BRIEF – Which lines in the records below contain the word "script"? Copy each of them.

--- MATERIAL PROVIDED ---

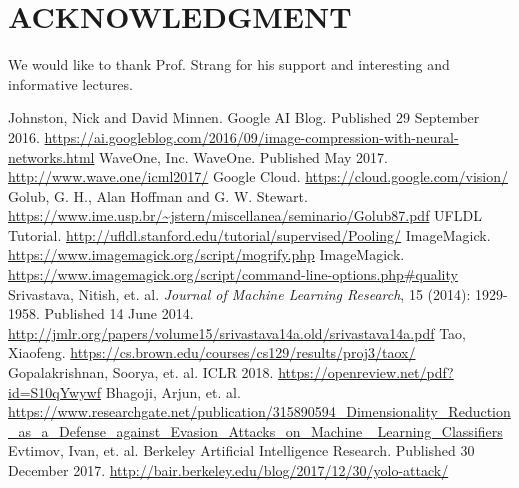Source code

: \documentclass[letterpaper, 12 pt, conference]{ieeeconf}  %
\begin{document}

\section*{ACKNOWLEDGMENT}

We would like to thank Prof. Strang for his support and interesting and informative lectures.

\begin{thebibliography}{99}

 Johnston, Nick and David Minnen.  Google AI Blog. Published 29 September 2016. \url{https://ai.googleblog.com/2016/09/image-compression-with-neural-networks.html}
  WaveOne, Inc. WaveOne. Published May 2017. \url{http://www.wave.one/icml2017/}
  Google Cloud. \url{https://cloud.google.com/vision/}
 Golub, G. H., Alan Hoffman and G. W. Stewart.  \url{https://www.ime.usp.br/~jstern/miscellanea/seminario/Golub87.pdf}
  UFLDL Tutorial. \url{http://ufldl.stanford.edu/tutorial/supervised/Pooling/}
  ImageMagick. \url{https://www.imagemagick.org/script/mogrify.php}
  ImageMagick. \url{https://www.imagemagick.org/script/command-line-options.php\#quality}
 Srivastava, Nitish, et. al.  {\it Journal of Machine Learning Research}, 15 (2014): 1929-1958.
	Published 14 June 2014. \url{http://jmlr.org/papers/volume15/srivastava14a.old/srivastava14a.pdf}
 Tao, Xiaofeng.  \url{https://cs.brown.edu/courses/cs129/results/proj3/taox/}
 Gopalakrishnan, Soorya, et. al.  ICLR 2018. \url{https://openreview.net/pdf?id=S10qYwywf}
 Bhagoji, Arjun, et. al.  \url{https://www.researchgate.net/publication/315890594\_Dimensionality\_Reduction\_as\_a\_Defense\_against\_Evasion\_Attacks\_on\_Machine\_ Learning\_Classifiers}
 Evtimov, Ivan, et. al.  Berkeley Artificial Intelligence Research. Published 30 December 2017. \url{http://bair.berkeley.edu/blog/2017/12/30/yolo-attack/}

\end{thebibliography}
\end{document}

---
--- MATERIAL PROVIDED ---

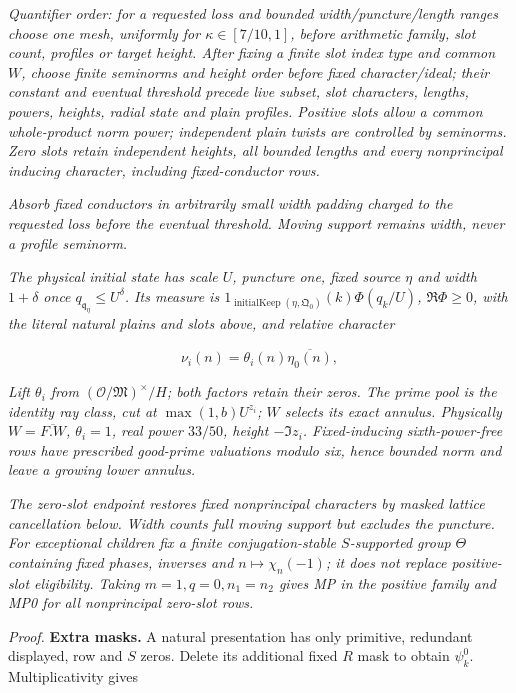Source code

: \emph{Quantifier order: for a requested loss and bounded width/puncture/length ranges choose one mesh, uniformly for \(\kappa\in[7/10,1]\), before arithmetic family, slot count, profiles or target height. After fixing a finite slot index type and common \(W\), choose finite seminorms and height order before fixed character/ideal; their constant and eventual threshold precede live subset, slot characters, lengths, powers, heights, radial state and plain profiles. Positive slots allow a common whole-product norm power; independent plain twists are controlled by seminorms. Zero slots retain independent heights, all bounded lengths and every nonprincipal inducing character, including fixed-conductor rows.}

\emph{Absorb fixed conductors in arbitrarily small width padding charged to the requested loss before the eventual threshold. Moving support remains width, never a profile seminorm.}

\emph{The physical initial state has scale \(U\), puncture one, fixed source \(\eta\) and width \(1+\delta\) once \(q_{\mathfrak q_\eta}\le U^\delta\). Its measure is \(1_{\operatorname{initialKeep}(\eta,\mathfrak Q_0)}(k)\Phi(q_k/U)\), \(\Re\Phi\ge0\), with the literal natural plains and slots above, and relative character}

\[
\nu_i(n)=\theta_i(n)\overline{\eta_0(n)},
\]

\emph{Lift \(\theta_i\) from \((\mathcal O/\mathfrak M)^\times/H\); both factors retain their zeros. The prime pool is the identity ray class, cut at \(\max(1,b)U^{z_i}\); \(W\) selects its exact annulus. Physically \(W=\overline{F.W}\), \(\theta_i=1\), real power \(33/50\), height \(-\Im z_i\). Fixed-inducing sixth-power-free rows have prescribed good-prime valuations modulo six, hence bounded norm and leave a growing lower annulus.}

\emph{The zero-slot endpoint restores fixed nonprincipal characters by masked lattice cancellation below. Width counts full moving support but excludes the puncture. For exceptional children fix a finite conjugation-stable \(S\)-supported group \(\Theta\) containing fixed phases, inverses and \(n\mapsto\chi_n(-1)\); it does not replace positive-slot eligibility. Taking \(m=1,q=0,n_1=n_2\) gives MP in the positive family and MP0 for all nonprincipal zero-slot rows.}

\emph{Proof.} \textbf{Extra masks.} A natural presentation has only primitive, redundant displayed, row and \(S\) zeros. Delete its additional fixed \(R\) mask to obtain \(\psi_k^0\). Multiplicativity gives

---

ANSWER SECTION –
  ImageMagick. \url{https://www.imagemagick.org/script/mogrify.php}
  ImageMagick. \url{https://www.imagemagick.org/script/command-line-options.php\#quality}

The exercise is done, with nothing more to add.